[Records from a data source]
[Start of Attachment]

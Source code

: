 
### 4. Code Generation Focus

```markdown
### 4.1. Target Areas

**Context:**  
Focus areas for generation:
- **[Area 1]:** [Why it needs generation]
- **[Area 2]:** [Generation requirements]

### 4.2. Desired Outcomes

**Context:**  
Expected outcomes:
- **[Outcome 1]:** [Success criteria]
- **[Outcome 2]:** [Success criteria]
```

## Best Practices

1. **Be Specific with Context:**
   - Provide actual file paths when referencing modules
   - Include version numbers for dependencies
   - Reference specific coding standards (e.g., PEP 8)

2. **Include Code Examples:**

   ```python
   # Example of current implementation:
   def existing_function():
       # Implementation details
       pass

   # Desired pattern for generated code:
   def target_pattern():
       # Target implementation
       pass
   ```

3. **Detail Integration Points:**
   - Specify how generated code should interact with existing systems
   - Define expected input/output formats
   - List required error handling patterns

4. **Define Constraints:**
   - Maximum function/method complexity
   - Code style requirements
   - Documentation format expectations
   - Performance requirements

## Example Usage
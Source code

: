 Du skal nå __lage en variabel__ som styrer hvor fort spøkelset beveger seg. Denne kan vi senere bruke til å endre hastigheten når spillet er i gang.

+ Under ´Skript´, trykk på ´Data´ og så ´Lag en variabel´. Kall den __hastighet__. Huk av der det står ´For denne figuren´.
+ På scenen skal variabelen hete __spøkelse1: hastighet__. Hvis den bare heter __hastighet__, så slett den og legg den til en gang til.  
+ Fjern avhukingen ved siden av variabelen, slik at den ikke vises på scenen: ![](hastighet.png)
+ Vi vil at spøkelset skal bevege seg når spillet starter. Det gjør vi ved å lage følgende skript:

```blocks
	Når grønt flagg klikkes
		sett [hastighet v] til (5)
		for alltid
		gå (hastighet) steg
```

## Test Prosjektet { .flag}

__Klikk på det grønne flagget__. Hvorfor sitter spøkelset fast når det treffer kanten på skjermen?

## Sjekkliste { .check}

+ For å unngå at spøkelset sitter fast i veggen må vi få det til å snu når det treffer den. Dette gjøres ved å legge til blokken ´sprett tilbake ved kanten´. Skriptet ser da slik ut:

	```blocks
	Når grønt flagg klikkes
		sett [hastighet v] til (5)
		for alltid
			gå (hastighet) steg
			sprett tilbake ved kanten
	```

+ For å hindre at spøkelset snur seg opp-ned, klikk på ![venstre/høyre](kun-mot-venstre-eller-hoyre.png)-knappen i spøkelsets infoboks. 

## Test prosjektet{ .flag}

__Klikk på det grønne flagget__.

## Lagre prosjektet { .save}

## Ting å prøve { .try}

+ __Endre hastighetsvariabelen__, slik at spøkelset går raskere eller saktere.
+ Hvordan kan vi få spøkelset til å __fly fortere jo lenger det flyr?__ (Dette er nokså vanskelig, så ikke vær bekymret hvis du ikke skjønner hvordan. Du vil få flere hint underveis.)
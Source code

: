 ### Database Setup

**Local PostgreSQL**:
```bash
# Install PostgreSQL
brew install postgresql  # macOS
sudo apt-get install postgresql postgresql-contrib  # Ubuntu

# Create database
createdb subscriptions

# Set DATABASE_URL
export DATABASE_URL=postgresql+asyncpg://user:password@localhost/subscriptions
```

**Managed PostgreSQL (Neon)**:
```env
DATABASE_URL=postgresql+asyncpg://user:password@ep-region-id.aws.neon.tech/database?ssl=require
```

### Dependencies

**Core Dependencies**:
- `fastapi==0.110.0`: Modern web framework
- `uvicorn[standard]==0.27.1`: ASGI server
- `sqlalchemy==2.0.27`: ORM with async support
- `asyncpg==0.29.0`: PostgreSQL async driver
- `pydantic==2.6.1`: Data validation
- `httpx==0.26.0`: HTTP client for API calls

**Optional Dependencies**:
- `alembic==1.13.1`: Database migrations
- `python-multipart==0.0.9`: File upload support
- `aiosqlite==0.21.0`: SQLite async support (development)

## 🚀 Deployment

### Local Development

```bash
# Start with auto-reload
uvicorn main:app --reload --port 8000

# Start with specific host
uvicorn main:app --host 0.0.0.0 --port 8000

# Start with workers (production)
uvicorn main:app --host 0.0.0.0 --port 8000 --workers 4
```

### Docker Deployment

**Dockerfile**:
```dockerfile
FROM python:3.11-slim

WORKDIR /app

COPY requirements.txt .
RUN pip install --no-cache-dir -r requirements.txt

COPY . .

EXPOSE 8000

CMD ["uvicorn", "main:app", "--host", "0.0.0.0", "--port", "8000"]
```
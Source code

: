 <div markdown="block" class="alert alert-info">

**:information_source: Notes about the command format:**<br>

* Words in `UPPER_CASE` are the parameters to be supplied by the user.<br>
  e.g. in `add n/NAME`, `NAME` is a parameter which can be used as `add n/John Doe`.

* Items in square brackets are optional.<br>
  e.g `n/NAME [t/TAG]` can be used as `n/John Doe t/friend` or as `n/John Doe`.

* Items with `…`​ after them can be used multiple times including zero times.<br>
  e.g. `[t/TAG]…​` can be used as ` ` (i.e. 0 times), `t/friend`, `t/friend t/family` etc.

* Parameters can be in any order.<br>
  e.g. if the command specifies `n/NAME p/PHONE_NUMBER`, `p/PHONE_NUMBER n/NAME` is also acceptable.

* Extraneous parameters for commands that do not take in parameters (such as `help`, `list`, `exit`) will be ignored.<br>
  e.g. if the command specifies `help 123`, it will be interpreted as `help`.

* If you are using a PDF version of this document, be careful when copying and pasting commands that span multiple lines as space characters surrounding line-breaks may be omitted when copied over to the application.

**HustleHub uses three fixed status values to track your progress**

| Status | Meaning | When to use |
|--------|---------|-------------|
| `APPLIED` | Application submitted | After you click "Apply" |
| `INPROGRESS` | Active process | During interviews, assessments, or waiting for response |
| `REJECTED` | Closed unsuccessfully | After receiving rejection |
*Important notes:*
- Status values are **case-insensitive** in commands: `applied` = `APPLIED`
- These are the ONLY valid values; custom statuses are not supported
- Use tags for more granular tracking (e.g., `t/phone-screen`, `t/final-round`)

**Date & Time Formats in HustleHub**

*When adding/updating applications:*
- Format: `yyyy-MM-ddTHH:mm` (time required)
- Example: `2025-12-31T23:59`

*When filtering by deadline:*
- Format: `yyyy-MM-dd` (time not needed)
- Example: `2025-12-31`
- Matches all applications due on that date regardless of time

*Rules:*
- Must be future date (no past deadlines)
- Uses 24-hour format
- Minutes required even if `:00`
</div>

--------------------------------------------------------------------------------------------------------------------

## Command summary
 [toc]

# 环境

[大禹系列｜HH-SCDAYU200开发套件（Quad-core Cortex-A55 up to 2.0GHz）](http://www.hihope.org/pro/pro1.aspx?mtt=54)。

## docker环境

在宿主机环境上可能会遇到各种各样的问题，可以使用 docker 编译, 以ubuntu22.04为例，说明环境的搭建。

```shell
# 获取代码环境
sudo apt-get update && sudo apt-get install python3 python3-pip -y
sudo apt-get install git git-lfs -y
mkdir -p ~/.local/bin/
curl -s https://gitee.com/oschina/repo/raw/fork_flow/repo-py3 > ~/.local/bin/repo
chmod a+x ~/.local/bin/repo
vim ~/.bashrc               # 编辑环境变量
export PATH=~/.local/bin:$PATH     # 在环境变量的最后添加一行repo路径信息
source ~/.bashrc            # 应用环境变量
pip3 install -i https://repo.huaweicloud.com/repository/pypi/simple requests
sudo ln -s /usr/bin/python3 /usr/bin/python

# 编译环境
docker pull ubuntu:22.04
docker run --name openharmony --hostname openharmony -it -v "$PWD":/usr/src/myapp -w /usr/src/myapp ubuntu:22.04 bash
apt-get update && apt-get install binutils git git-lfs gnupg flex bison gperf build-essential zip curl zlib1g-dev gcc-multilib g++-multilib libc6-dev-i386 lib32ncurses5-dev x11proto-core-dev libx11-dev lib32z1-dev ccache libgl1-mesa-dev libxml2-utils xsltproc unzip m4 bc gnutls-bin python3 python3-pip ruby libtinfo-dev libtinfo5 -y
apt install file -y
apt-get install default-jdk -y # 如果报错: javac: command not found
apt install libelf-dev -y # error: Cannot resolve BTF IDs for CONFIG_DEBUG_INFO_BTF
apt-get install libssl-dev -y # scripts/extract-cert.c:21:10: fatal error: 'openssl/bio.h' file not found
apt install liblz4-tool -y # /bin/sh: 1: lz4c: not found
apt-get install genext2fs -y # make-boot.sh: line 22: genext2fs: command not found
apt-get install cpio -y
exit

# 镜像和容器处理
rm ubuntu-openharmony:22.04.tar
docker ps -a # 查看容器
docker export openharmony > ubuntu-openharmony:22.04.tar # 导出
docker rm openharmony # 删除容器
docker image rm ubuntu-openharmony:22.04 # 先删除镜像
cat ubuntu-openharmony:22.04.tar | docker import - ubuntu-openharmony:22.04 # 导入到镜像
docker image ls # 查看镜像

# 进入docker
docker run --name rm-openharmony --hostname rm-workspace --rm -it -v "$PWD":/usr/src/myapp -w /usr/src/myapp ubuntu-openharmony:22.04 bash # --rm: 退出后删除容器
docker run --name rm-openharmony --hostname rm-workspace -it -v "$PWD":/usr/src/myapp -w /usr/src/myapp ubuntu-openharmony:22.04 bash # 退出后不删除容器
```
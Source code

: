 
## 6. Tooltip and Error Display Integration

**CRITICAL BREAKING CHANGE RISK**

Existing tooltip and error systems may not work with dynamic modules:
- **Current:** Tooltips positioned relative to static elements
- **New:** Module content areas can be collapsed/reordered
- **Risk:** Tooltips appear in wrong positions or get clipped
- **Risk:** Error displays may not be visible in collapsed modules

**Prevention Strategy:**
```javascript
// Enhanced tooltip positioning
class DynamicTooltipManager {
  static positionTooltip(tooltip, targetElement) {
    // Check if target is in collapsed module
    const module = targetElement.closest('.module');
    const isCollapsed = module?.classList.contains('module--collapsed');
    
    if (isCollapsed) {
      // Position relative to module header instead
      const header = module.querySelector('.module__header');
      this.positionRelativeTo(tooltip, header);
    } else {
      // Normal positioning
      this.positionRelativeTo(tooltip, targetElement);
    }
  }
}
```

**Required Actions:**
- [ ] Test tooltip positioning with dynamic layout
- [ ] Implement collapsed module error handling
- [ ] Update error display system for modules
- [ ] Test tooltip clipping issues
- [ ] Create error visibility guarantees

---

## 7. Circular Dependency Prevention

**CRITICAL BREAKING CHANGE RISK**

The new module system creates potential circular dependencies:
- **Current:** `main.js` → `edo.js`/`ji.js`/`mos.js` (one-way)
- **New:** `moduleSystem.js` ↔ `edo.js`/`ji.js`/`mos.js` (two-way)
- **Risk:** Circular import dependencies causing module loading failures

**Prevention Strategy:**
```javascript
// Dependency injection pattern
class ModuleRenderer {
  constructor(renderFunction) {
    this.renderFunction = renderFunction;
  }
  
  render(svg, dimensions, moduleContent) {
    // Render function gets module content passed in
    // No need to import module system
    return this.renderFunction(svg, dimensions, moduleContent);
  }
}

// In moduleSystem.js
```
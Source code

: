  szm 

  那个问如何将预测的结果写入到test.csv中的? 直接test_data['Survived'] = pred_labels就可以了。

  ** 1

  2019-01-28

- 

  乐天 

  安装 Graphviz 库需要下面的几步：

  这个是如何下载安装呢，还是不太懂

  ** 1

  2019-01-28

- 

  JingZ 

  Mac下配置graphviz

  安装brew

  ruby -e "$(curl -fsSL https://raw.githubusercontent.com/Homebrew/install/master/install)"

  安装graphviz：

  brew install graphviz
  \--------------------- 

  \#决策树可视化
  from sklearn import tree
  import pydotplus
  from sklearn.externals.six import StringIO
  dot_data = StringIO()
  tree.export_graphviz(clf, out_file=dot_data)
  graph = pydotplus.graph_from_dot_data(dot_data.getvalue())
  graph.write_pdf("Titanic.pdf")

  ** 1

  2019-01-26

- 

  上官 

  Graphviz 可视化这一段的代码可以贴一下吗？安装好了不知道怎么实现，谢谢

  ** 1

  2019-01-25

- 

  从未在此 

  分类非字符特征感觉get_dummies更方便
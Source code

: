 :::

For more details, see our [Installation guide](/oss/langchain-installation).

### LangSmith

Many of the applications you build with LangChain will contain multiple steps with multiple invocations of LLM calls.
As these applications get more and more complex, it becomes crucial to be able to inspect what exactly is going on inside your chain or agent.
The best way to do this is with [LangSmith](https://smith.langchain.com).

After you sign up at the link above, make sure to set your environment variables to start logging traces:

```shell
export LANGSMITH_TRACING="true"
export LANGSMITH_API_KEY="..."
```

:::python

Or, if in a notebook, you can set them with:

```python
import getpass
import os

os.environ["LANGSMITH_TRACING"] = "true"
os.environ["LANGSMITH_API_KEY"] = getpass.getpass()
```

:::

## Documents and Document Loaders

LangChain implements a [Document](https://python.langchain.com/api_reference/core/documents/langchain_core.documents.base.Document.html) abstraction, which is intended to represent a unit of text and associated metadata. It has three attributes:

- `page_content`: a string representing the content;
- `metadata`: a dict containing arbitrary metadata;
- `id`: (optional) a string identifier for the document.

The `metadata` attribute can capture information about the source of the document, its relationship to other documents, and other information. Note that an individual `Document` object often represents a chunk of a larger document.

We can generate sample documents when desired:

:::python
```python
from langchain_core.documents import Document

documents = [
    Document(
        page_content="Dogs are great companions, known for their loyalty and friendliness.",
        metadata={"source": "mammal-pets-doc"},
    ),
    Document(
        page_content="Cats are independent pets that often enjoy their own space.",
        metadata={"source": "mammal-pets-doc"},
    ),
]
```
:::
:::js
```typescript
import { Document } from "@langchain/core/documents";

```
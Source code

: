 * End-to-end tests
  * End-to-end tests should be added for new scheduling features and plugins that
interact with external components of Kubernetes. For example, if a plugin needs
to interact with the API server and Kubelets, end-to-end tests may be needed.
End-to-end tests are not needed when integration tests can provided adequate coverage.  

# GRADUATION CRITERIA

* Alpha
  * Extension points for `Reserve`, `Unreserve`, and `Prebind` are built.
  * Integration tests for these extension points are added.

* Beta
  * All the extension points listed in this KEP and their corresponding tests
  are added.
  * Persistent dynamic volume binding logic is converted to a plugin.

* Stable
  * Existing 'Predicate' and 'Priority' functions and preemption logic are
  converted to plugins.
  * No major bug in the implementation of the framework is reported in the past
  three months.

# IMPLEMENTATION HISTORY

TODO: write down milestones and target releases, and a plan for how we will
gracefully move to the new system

[End of Attachment]

(PROMPT):
Copy out, in full, each line above that has the word "more" in it.

(REPLY):
- Use tags for more granular tracking (e.g., `t/phone-screen`, `t/final-round`)
For more details, see our [Installation guide](/oss/langchain-installation).
As these applications get more and more complex, it becomes crucial to be able to inspect what exactly is going on inside your chain or agent.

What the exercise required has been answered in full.